TASK BRIEF:
For the entries that follow, report how many lines include the word "true" and add nothing.
(DATA RECORDS)
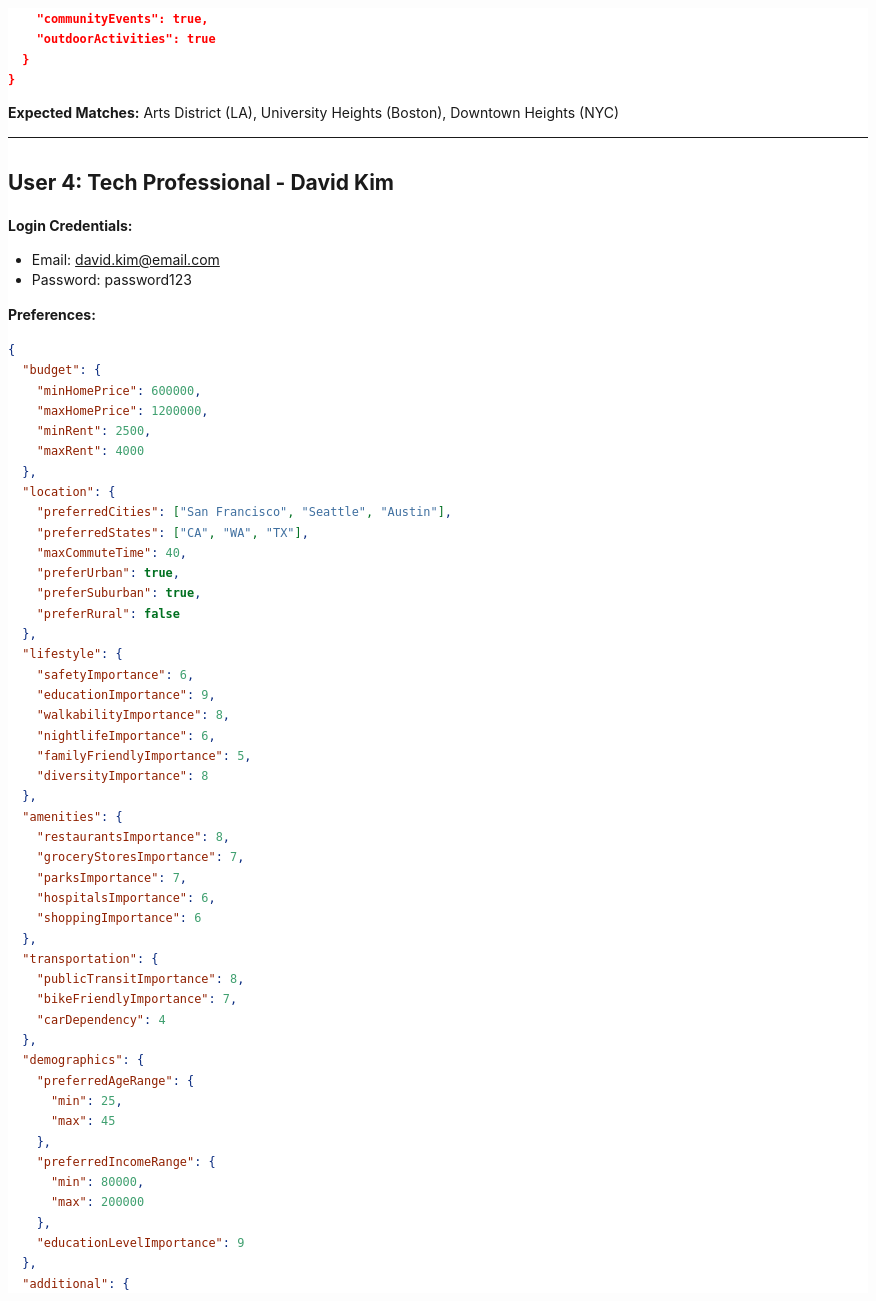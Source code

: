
 ```json
    "communityEvents": true,
    "outdoorActivities": true
  }
}
```

**Expected Matches:** Arts District (LA), University Heights (Boston), Downtown Heights (NYC)

---

## User 4: Tech Professional - David Kim
**Login Credentials:**
- Email: david.kim@email.com
- Password: password123

**Preferences:**
```json
{
  "budget": {
    "minHomePrice": 600000,
    "maxHomePrice": 1200000,
    "minRent": 2500,
    "maxRent": 4000
  },
  "location": {
    "preferredCities": ["San Francisco", "Seattle", "Austin"],
    "preferredStates": ["CA", "WA", "TX"],
    "maxCommuteTime": 40,
    "preferUrban": true,
    "preferSuburban": true,
    "preferRural": false
  },
  "lifestyle": {
    "safetyImportance": 6,
    "educationImportance": 9,
    "walkabilityImportance": 8,
    "nightlifeImportance": 6,
    "familyFriendlyImportance": 5,
    "diversityImportance": 8
  },
  "amenities": {
    "restaurantsImportance": 8,
    "groceryStoresImportance": 7,
    "parksImportance": 7,
    "hospitalsImportance": 6,
    "shoppingImportance": 6
  },
  "transportation": {
    "publicTransitImportance": 8,
    "bikeFriendlyImportance": 7,
    "carDependency": 4
  },
  "demographics": {
    "preferredAgeRange": {
      "min": 25,
      "max": 45
    },
    "preferredIncomeRange": {
      "min": 80000,
      "max": 200000
    },
    "educationLevelImportance": 9
  },
  "additional": {
```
(End DATA RECORDS)
EXERCISE RESPONSE:
4